======== Working data
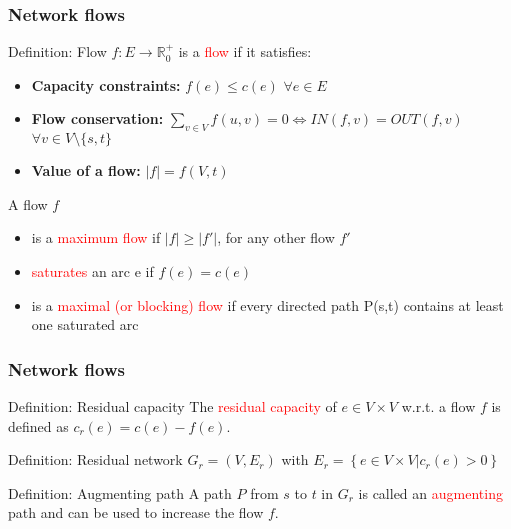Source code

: \documentclass{beamer}
\begin{document}
\begin{frame}[shrink]
	\frametitle{Network flows}
	\begin{block}{Definition: Flow}
	$f:E \rightarrow \mathbb{R}_0^{+}$ is a \textcolor{red}{flow} if it satisfies:
	\begin{itemize}
		\item \textbf{Capacity constraints:} $f(e) \leq c(e)$ $\forall e \in E$
		\item \textbf{Flow conservation:} 
		$ \sum\limits_{v \in V} f(u,v) =  0 \Leftrightarrow IN(f,v) = OUT(f,v)$ $\forall v \in V \setminus \{s,t\}$
		\item \textbf{Value of a flow:} $\lvert f\rvert = f(V,t)$ 
	\end{itemize}
	\end{block}
	
	\begin{block}{A flow $f$}
	\begin{itemize}
		\item is a \textcolor{red}{maximum flow} if $\lvert f\rvert \geq \lvert f'\rvert$, for any other flow $f'$
		\item \textcolor{red}{saturates} an arc e if $f(e) = c(e)$
		\item is a \textcolor{red}{maximal (or blocking) flow} if every directed path P(s,t) contains at least one saturated arc
	\end{itemize}
	\end{block}
\end{frame}

\begin{frame}
	\frametitle{Network flows}
	\begin{block}{Definition: Residual capacity}
		The \textcolor{red}{residual capacity} of $e \in V \times V$ w.r.t. a flow $f$ is defined as $c_r(e) = c(e) - f(e)$. \\
	\end{block}
	
	\pause
	\begin{block}{Definition: Residual network}
		$G_r = (V, E_r)$ with $E_r = \left\{e \in V \times V \lvert c_r(e) > 0\right\}$
	\end{block}
	
	\pause
	\begin{block}{Definition: Augmenting path}
		A path $P$ from $s$ to $t$ in $G_r$ is called an \textcolor{red}{augmenting} path and can be used to increase the flow $f$.
	\end{block}
\end{frame}
\end{document}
================
The answer is the whole listing retyped exactly, with pictures omitted.

▸ Exercise output
Source code

: \documentclass{beamer}
\begin{document}
\begin{frame}[shrink]
	\frametitle{Network flows}
	\begin{block}{Definition: Flow}
	$f:E \rightarrow \mathbb{R}_0^{+}$ is a \textcolor{red}{flow} if it satisfies:
	\begin{itemize}
		\item \textbf{Capacity constraints:} $f(e) \leq c(e)$ $\forall e \in E$
		\item \textbf{Flow conservation:} 
		$ \sum\limits_{v \in V} f(u,v) =  0 \Leftrightarrow IN(f,v) = OUT(f,v)$ $\forall v \in V \setminus \{s,t\}$
		\item \textbf{Value of a flow:} $\lvert f\rvert = f(V,t)$ 
	\end{itemize}
	\end{block}
	
	\begin{block}{A flow $f$}
	\begin{itemize}
		\item is a \textcolor{red}{maximum flow} if $\lvert f\rvert \geq \lvert f'\rvert$, for any other flow $f'$
		\item \textcolor{red}{saturates} an arc e if $f(e) = c(e)$
		\item is a \textcolor{red}{maximal (or blocking) flow} if every directed path P(s,t) contains at least one saturated arc
	\end{itemize}
	\end{block}
\end{frame}

\begin{frame}
	\frametitle{Network flows}
	\begin{block}{Definition: Residual capacity}
		The \textcolor{red}{residual capacity} of $e \in V \times V$ w.r.t. a flow $f$ is defined as $c_r(e) = c(e) - f(e)$. \\
	\end{block}
	
	\pause
	\begin{block}{Definition: Residual network}
		$G_r = (V, E_r)$ with $E_r = \left\{e \in V \times V \lvert c_r(e) > 0\right\}$
	\end{block}
	
	\pause
	\begin{block}{Definition: Augmenting path}
		A path $P$ from $s$ to $t$ in $G_r$ is called an \textcolor{red}{augmenting} path and can be used to increase the flow $f$.
	\end{block}
\end{frame}
\end{document}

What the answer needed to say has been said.